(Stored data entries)
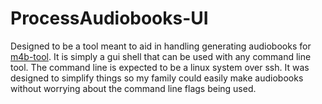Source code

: # ProcessAudiobooks-UI

Designed to be a tool meant to aid in handling generating audiobooks for [m4b-tool](https://github.com/sandreas/m4b-tool). It is simply a gui shell that can be used with any command line tool. The command line is expected to be a linux system over ssh. 
It was designed to simplify things so my family could easily make audiobooks without worrying about the command line flags being used.
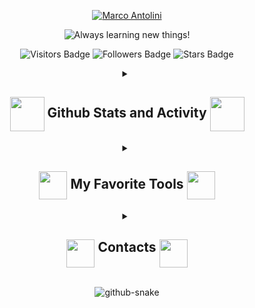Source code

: <!-- About Me -->

<!-- <img src="https://raw.githubusercontent.com/khoa083/khoa/main/Khoa_ne/img/Rainbow.gif" width="100%"/> -->

<p align="center">
 <a href="https://github.com/MarcoAntolini">
  <img
   src="https://user-images.githubusercontent.com/93138565/204394594-2fb28f06-2faf-4b60-8fb9-7c8672a2b3d9.png"
   alt="Marco Antolini"
  />
 </a>
</p>

<p align="center">
 <img
  alt="Always learning new things!"
  src="https://readme-typing-svg.demolab.com?font=Fira+Code&pause=1000&color=6788F7&center=true&vCenter=true&width=435&lines=Always+learning+new+things!"
 />
</p>

<p align="center">
 <img
  alt="Visitors Badge"
  src="https://komarev.com/ghpvc/?username=MarcoAntolini&style=flat&color=6788F7&label=Visitors"
 />
 <img
  alt="Followers Badge"
  src="https://img.shields.io/github/followers/MarcoAntolini?label=Followers&style=flat&color=6788F7"
 />
 <img
  alt="Stars Badge"
  src="https://custom-icon-badges.herokuapp.com/badge/dynamic/json?color=6788F7&label=Stars&style=flat&query=%24.stars&url=https://api.github-star-counter.workers.dev/user/MarcoAntolini"
 />
</p>

<!-- My Github Stats -->

<details align="center">
 <summary>
  <h2>
   <img width="55" src="https://media.giphy.com/media/fng8OzU2DvO2NCGeLY/giphy.gif" align="center" />
   Github Stats and Activity
   <img width="55" src="https://media.giphy.com/media/fng8OzU2DvO2NCGeLY/giphy.gif" align="center" />
  </h2>
 </summary>

 <p align="center">
  <img
   alt="Marco Antolini's Streak"
   src="https://streak-stats.demolab.com/?user=MarcoAntolini&theme=tokyonight&hide_border=true"
  />
 </p>
 <p align="center">
  <img
   alt="Marco Antolini's Github Stats"
   src="https://github-readme-stats.vercel.app/api?username=MarcoAntolini&count_private=true&show_icons=true&theme=tokyonight&hide_border=true"
  />
  <img
   alt="Marco Antolini's Top Languages"
   height="195"
   src="https://github-readme-stats.vercel.app/api/top-langs/?username=MarcoAntolini&count_private=true&show_icons=true&layout=compact&theme=tokyonight&langs_count=10&hide_border=true"
  />
 </p>

 <b>Note:</b>
 <i>
  Top languages is only a metric of the languages my public code consists of and doesn't reflect experience or skill
  level.
 </i>
</details>

<!-- My Favourite Tools -->

<details align="center">
 <summary>
  <h2>
   <img
    width="45"
    src="https://camo.githubusercontent.com/beb64ff21c883e318e4f5db5231c2ba4175705bea1c9249e82a41ab375db4f75/68747470733a2f2f6d65646961322e67697068792e636f6d2f6d656469612f51737347456d706b79454f684243623765312f67697068792e6769663f6369643d656366303565343761306e336769316266716e74716d6f62386739616964316f796a327772336473336d67373030626c267269643d67697068792e676966"
    align="center"
   />
   My Favorite Tools
   <img
    width="45"
    src="https://camo.githubusercontent.com/beb64ff21c883e318e4f5db5231c2ba4175705bea1c9249e82a41ab375db4f75/68747470733a2f2f6d65646961322e67697068792e636f6d2f6d656469612f51737347456d706b79454f684243623765312f67697068792e6769663f6369643d656366303565343761306e336769316266716e74716d6f62386739616964316f796a327772336473336d67373030626c267269643d67697068792e676966"
    align="center"
   />
  </h2>
 </summary>

 <h3>👨‍💻 Programming and Markup Languages</h3>

 <p>
  <img
   alt="MIPS Assembly"
   src="https://custom-icon-badges.demolab.com/badge/Assembly-525252.svg?logo=asm-hex&logoColor=white"
  />
  <img alt="Bash" src="https://img.shields.io/badge/Bash-121011.svg?logo=gnu-bash&logoColor=white" />
  <img alt="C" src="https://custom-icon-badges.demolab.com/badge/C-03599C.svg?logo=c-in-hexagon&logoColor=white" />
  <img alt="C++" src="https://custom-icon-badges.demolab.com/badge/C++-9C033A.svg?logo=cpp2&logoColor=white" />
  <img alt="C#" src="https://custom-icon-badges.demolab.com/badge/C%23-68217A.svg?logo=cs2&logoColor=white" />
  <img alt="CSS" src="https://img.shields.io/badge/CSS-1572B6.svg?logo=css3&logoColor=white" />
  <img alt="HTML" src="https://img.shields.io/badge/HTML-E34F26.svg?logo=html5&logoColor=white" />
  <img alt="Java" src="https://custom-icon-badges.demolab.com/badge/Java-007396.svg?logo=java&logoColor=white" />
  <img alt="JavaScript" src="https://img.shields.io/badge/JavaScript-F7DF1E.svg?logo=javascript&logoColor=black" />
  <img alt="LaTeX" src="https://img.shields.io/badge/LaTeX-008080.svg?logo=LaTeX&logoColor=white" />
  <img alt="Markdown" src="https://img.shields.io/badge/Markdown-000000.svg?logo=markdown&logoColor=white" />
  <img alt="PHP" src="https://img.shields.io/badge/PHP-777BB4.svg?logo=php&logoColor=white" />
  <img alt="Python" src="https://img.shields.io/badge/Python-14354C.svg?logo=python&logoColor=white" />
  <img alt="SQL" src="https://custom-icon-badges.demolab.com/badge/SQL-025E8C.svg?logo=database&logoColor=white" />
  <img alt="SVG+XML" src="https://img.shields.io/badge/SVG%2BXML-e0982c.svg?logo=svg&logoColor=white" />
  <img alt="TypeScript" src="https://img.shields.io/badge/TypeScript-007ACC.svg?logo=typescript&logoColor=white" />
 </p>

 <h3>🧰 Frameworks and Libraries</h3>

 <p>
  <img alt="Arduino" src="https://img.shields.io/badge/-Arduino-00979D?logo=Arduino&logoColor=white" />
  <img alt="Bootstrap" src="https://img.shields.io/badge/Bootstrap-7952B3.svg?logo=bootstrap&logoColor=white" />
  <img alt="Discord.py" src="https://custom-icon-badges.demolab.com/badge/Discord.py-0d1620.svg?logo=dpy" />
  <img
   alt="GitHub Actions"
   src="https://img.shields.io/badge/GitHub%20Actions-2671E5.svg?logo=github%20actions&logoColor=white"
  />
  <img
   alt="JUnit"
   src="https://custom-icon-badges.demolab.com/badge/JUnit-25A162.svg?logo=check-circle&logoColor=white"
  />
  <img
   alt="PHPUnit"
   src="https://custom-icon-badges.demolab.com/badge/PHPUnit-366488.svg?logo=test-tube&logoColor=white"
  />
  <img alt="React" src="https://img.shields.io/badge/React-20232a.svg?logo=react&logoColor=%2361DAFB" />
 </p>

 <h3>🗄️ Databases and Cloud Hosting</h3>

 <p>
  <img alt="GitHub Pages" src="https://img.shields.io/badge/GitHub%20Pages-327FC7.svg?logo=github&logoColor=white" />
  <img alt="MongoDB" src="https://img.shields.io/badge/MongoDB-4ea94b.svg?logo=mongodb&logoColor=white" />
  <img alt="MySQL" src="https://img.shields.io/badge/MySQL-00f.svg?logo=mysql&logoColor=white" />
  <img alt="Notion" src="https://img.shields.io/badge/Notion-010101.svg?logo=notion&logoColor=white" />
 </p>

 <h3>💻 Software and Tools</h3>

 <p>
  <img alt="Adobe" src="https://img.shields.io/badge/Adobe-FF0000.svg?logo=adobe&logoColor=white" />
  <img alt="Android" src="https://img.shields.io/badge/Android-3DDC84?logo=android&logoColor=white" />
  <img
   alt="Android Studio"
   src="https://img.shields.io/badge/Android%20Studio-008678.svg?logo=android-studio&logoColor=white"
  />
  <img alt="Brave" src="https://img.shields.io/badge/-Brave-FB542B?logo=brave&logoColor=white" />
  <img alt="Discord" src="https://img.shields.io/badge/-Discord-5865F2.svg?logo=discord&logoColor=white" />
  <img alt="Git" src="https://img.shields.io/badge/Git-F05033.svg?logo=git&logoColor=white" />
  <img
   alt="GitHub Desktop"
   src="https://img.shields.io/badge/GitHub%20Desktop-8034A9.svg?logo=github&logoColor=white"
  />
  <img
   alt="Google Sheets"
   src="https://img.shields.io/badge/Sheets-34A853.svg?logo=google%20sheets&logoColor=white"
  />
  <img alt="OBS Studio" src="https://img.shields.io/badge/-OBS-302E31?logo=obs-studio&logoColor=white" />
  <img alt="Photopea" src="https://img.shields.io/badge/Photopea-18A497?logo=photopea&logoColor=white" />
  <img
   alt="Stack Overflow"
   src="https://img.shields.io/badge/-Stack%20Overflow-FE7A16?logo=stack-overflow&logoColor=white"
  />
  <img
   alt="Visual Studio Code"
   src="https://img.shields.io/badge/Visual%20Studio%20Code-0078d7.svg?logo=visual-studio-code&logoColor=white"
  />
 </p>
</details>

<!-- My Contacts -->

<details align="center">
 <summary>
  <h2>
   <img
    width="45"
    src="https://cdn.dribbble.com/users/3497212/screenshots/11476810/media/c18175dc05724f0c933fa8f49b2ff875.gif"
    align="top"
   />
   Contacts
   <img
    width="45"
    src="https://cdn.dribbble.com/users/3497212/screenshots/11476810/media/c18175dc05724f0c933fa8f49b2ff875.gif"
    align="top"
   />
  </h2>
 </summary>

 <p>
  <img
   align="center"
   height="16px"
   src="https://user-images.githubusercontent.com/93138565/204414651-1d3ba17f-da7e-4183-8ca3-2f8a1455ba71.png"
  />
  Email: <a href="mailto:marco.antolini2001@gmail.com"><b>marco.antolini2001@gmail.com</b></a>
 </p>
 <p>
  <img
   align="center"
   height="16px"
   src="https://user-images.githubusercontent.com/93138565/204414649-7c90f056-0acc-418d-9cbd-539d95c3be03.png"
  />
  Discord: <b>h4nto#6969</b>
 </p>
</details>

<p align="center">
 <picture>
  <source
   media="(prefers-color-scheme: light)"
   srcset="https://raw.githubusercontent.com/MarcoAntolini/MarcoAntolini/output/github-contribution-grid-snake.svg?palette=github-light&color_snake=#bf91f3&color_dots=#ebedf0,#4b84e6,#70a5fd,#8ebcff,#a6c8ff"
  />
  <source
   media="(prefers-color-scheme: dark)"
   srcset="https://raw.githubusercontent.com/MarcoAntolini/MarcoAntolini/output/github-contribution-grid-snake-dark.svg?palette=github-dark&color_snake=#bf91f3&color_dots=#161b22,#0095ff,#0082ff,#006fe6,#005cc5"
  />
  <img alt="github-snake" src="github-snake.svg" />
 </picture>
</p>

▸ **Activity**:
Begin at the top of the records above and retype each line exactly until the line containing "Designed to be", which is included. Skip all pictures.

▸ **Written answer**:
Source code

: # ProcessAudiobooks-UI

Designed to be a tool meant to aid in handling generating audiobooks for [m4b-tool](https://github.com/sandreas/m4b-tool). It is simply a gui shell that can be used with any command line tool. The command line is expected to be a linux system over ssh. 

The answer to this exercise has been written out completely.